Anregung zur Achtsamkeit

Jede*r von uns hat eine eigene Sicht auf die Dinge. Wie betrachten wir eine Landschaft, was fällt uns auf, wie nehmen wir die Dinge wahr? Ein Fotoapparat als Begleiter leistet hier gute Dienste. Durch den Sucher oder über das Display legen wir Ausschnitte fest, wie wir die Dinge sehen, die uns wichtig sind. Schnell werden Bilder geschossen und geteilt.

Wir leben in einer Bilderflut, die tagtäglich auf uns einprasselt, sei es in gedruckter Form, über E-Papers, im Internet oder in einem der zahlreichen Social-Media-Kanäle, die wir benutzen. Wie viele Sekunden bekommt ein Bild heutzutage überhaupt noch Zeit, um es in Ruhe betrachten zu können?

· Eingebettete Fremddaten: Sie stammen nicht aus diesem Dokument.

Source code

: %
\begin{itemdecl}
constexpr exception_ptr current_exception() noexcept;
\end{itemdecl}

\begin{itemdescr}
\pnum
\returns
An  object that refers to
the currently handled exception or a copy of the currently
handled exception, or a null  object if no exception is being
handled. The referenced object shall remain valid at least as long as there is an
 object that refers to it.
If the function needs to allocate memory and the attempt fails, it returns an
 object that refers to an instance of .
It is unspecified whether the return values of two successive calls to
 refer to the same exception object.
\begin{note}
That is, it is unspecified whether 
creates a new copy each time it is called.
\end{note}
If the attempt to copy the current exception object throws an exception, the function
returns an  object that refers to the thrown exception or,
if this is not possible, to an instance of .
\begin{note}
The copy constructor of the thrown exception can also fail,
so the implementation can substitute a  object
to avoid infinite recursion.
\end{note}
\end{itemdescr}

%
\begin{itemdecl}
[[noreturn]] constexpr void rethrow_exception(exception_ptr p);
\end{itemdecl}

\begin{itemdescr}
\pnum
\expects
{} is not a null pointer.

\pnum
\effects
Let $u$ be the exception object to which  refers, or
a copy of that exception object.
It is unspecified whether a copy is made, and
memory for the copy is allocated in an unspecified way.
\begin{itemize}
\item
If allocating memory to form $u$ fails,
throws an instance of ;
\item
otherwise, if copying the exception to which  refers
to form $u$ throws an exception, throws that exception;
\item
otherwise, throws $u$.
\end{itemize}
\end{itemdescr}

Klick, klick, im Sekundentakt geht es schon zu den nächsten Bildern, denn viele weitere Fotos warten schon darauf, gesehen zu werden.

Felder und ein Baum

Durch die kurze Zeitspanne, die wir mit einem einzelnen Bild verbringen, vergeben wir viele Chancen, dass uns Bilder auch in nachhaltiger Erinnerung bleiben. Viele Fotos werden nicht mehr „gemacht“, sondern nur mehr „geschossen“. Der digitalen Fotografie sei Dank, alles was man nicht braucht, kann ja umgehend gelöscht werden. Zu Zeiten der Analogfotografie machte man sich vor dem Betätigen des Auslösers mehr Gedanken. Filme waren teuer und die Entwicklung in guter Qualität ebenfalls.

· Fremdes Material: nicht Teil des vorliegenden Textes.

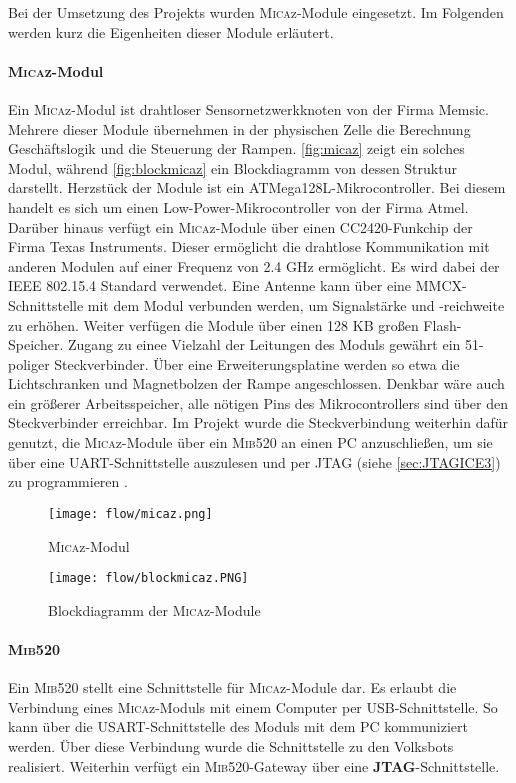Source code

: Bei der Umsetzung des Projekts wurden \textsc{Mica}z-Module eingesetzt. Im Folgenden werden kurz die Eigenheiten dieser Module erläutert.

\paragraph{\textsc{Mica}z-Modul}
Ein \textsc{Mica}z-Modul ist drahtloser Sensornetzwerkknoten von der Firma Memsic. Mehrere dieser Module übernehmen in der physischen Zelle die Berechnung Geschäftslogik und die Steuerung der Rampen. \autoref{fig:micaz} zeigt ein solches Modul, während \autoref{fig:blockmicaz}  ein Blockdiagramm von dessen Struktur darstellt. Herzstück der Module ist ein ATMega128L-Mikrocontroller. Bei diesem handelt es sich um einen Low-Power-Mikrocontroller von der Firma Atmel. Darüber hinaus verfügt ein \textsc{Mica}z-Module über einen CC2420-Funkchip der Firma Texas Instruments. Dieser ermöglicht die drahtlose Kommunikation mit anderen Modulen auf einer Frequenz von 2.4 GHz ermöglicht. Es wird dabei der IEEE 802.15.4 Standard verwendet. Eine Antenne kann über eine MMCX-Schnittstelle mit dem Modul verbunden werden, um Signalstärke und -reichweite zu erhöhen. Weiter verfügen die Module über einen 128 KB großen Flash-Speicher.
Zugang zu einee Vielzahl der Leitungen des Moduls gewährt ein 51-poliger Steckverbinder. Über eine Erweiterungsplatine werden so etwa die Lichtschranken und Magnetbolzen der Rampe angeschlossen. Denkbar wäre auch ein größerer Arbeitsspeicher, alle nötigen Pins des Mikrocontrollers sind über den Steckverbinder erreichbar.
Im Projekt wurde die Steckverbindung weiterhin dafür genutzt, die \textsc{Mica}z-Module über ein \textsc{Mib}520 an einen PC anzuschließen, um sie über eine UART-Schnittstelle auszulesen und per JTAG (siehe \autoref{sec:JTAGICE3}) zu programmieren \cite{MICSHEET,C2420SHEET}.

\begin{figure}[th]
  \centering
    \texttt{[image: flow/micaz.png]}
    \caption{\textsc{Mica}z-Modul \cite{Memsic:2014:Online}}
    \label{fig:micaz}
\end{figure}

\begin{figure}[th]
  \centering
    \texttt{[image: flow/blockmicaz.PNG]}
    \caption{Blockdiagramm der \textsc{Mica}z-Module  \cite{Memsic:2014:Online}}
    \label{fig:blockmicaz}
\end{figure}

\paragraph{\textsc{Mib}520}
Ein \textsc{Mib}520 stellt eine Schnittstelle für \textsc{Mica}z-Module dar. Es erlaubt die Verbindung eines \textsc{Mica}z-Moduls mit einem Computer per USB-Schnittstelle. So kann über die USART-Schnittstelle des Moduls mit dem PC kommuniziert werden. Über diese Verbindung wurde die Schnittstelle zu den Volksbots realisiert. Weiterhin verfügt ein \textsc{Mib}520-Gateway über eine \textbf{JTAG}-Schnittstelle.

Da wurden von einem Motiv – zumindest aus Sicht der Amateurfotograf*innen – keine 15 oder 20 Fotos „geschossen“. Heute schaffen das die guten Kameras in einer atemberaubenden Geschwindigkeit und auch die Speicherkarten bieten immer mehr Platz für weniger Geld.

Felder von oben

Ein Foto zu „machen“, hat jedoch fast etwas Meditatives. Und da kommt für mich der Begriff „Achtsamkeit“ in Bezug auf das Fotografieren ins Spiel. Achtsamkeit, ein Begriff, der uns in diversen Medien, Büchern und Ähnlichem momentan sehr häufig begegnet. Google spuckt aktuell über sieben Millionen Artikel und Zitate mit diesem Begriff aus (Stand 03/18). Wie kann man „Achtsamkeit“ mit der Fotografie in Verbindung bringen?

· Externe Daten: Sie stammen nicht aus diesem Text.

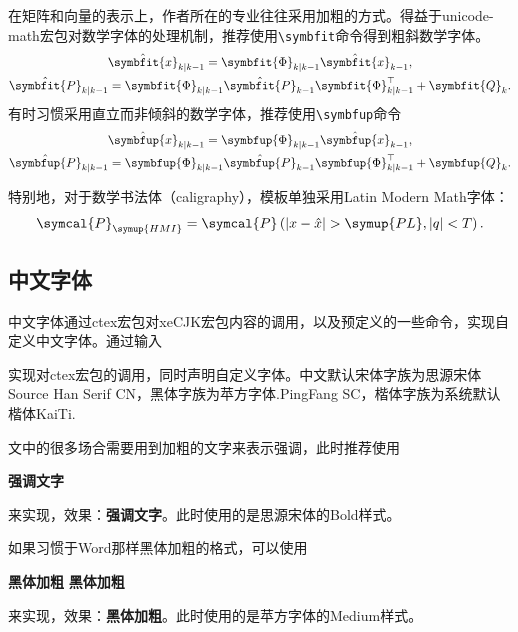 \documentclass{gunote}
\newcommand{\cmd}[1]{\texttt{\backslash #1}}
\def\mbi{\symbfit}
\def\mbu{\symbfup}
\begin{document}
在矩阵和向量的表示上，作者所在的专业往往采用加粗的方式。得益于\textsf{unicode-math}宏包对数学字体的处理机制，推荐使用\cmd{symbfit}命令得到粗斜数学字体。
\begin{gather}
  \hat{\mbi{x}}_{k\mid k-1}=\mbi{\Phi}_{k\mid k-1}\hat{\mbi{x}}_{k-1},\\
  \hat{\mbi{P}}_{k\mid k-1}=\mbi{\Phi}_{k\mid k-1}\hat{\mbi{P}}_{k-1}\mbi{\Phi}_{k\mid k-1}^\top+\mbi{Q}_k.
\end{gather}
有时习惯采用直立而非倾斜的数学字体，推荐使用\cmd{symbfup}命令
\begin{gather}
  \hat{\mbu{x}}_{k\mid k-1}=\mbu{\Phi}_{k\mid k-1}\hat{\mbu{x}}_{k-1},\\
  \hat{\mbu{P}}_{k\mid k-1}=\mbu{\Phi}_{k\mid k-1}\hat{\mbu{P}}_{k-1}\mbu{\Phi}_{k\mid k-1}^\top+\mbu{Q}_k.
\end{gather}

特别地，对于数学书法体（caligraphy），模板单独采用Latin Modern Math字体：
\begin{equation}
  \symcal{P}_{\symup{HMI}}=\symcal{P}\left(\vert x-\hat{x}\vert>\symup{PL},\vert q\vert<T\right).
\end{equation}
\subsection{中文字体}
中文字体通过\textsf{ctex}宏包对\textsf{xeCJK}宏包内容的调用，以及预定义的一些命令，实现自定义中文字体。通过输入
\begin{Code*}[latex]
\end{Code*}
实现对\textsf{ctex}宏包的调用，同时声明自定义字体。中文默认宋体字族为思源宋体Source Han Serif CN，黑体字族为苹方字体.PingFang SC，楷体字族为系统默认楷体KaiTi.

文中的很多场合需要用到加粗的文字来表示强调，此时推荐使用
\begin{Code*}[latex]
\textbf{强调文字}
\end{Code*}
来实现，效果：\textbf{强调文字}。此时使用的是思源宋体的Bold样式。

如果习惯于Word那样黑体加粗的格式，可以使用
\begin{Code*}[latex]
{\bfseries\sffamily 黑体加粗}
\textbf{\heiti 黑体加粗}
\end{Code*}
来实现，效果：{\bfseries\sffamily 黑体加粗}。此时使用的是苹方字体的Medium样式。
\end{document}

„Achtsamkeit“ bedeutet für mich, dass ich den Moment, den ich gerade erlebe, bewusst wahrnehme. Ich bin im „Jetzt“ und „Hier“. Im Zusammenhang mit der Fotografie könnte man also sagen, dass ich dem Motiv, das ich gerade gefunden habe, das ich fotografisch festhalten möchte, meine ganze Aufmerksamkeit schenke. Es gilt, das Motiv einmal vorurteilsfrei mit einer neutralen Haltung in Ruhe zu betrachten und Ablenkungen von außen nicht zuzulassen.

Ein Weg

In weiterer Folge zu versuchen, unterschiedliche Perspektiven einzunehmen und mehrere Blickwinkel auszuprobieren. Die Lichtsituation kann sich einen Meter weiter stark verändert haben. Bodennahe Aufnahmen vom gleichen Motiv lassen es im Gegensatz zur Augen- oder Hüfthöhe ganz anders aussehen und auch nur wenige Schritte links oder rechts lassen vielleicht störende Elemente verschwinden.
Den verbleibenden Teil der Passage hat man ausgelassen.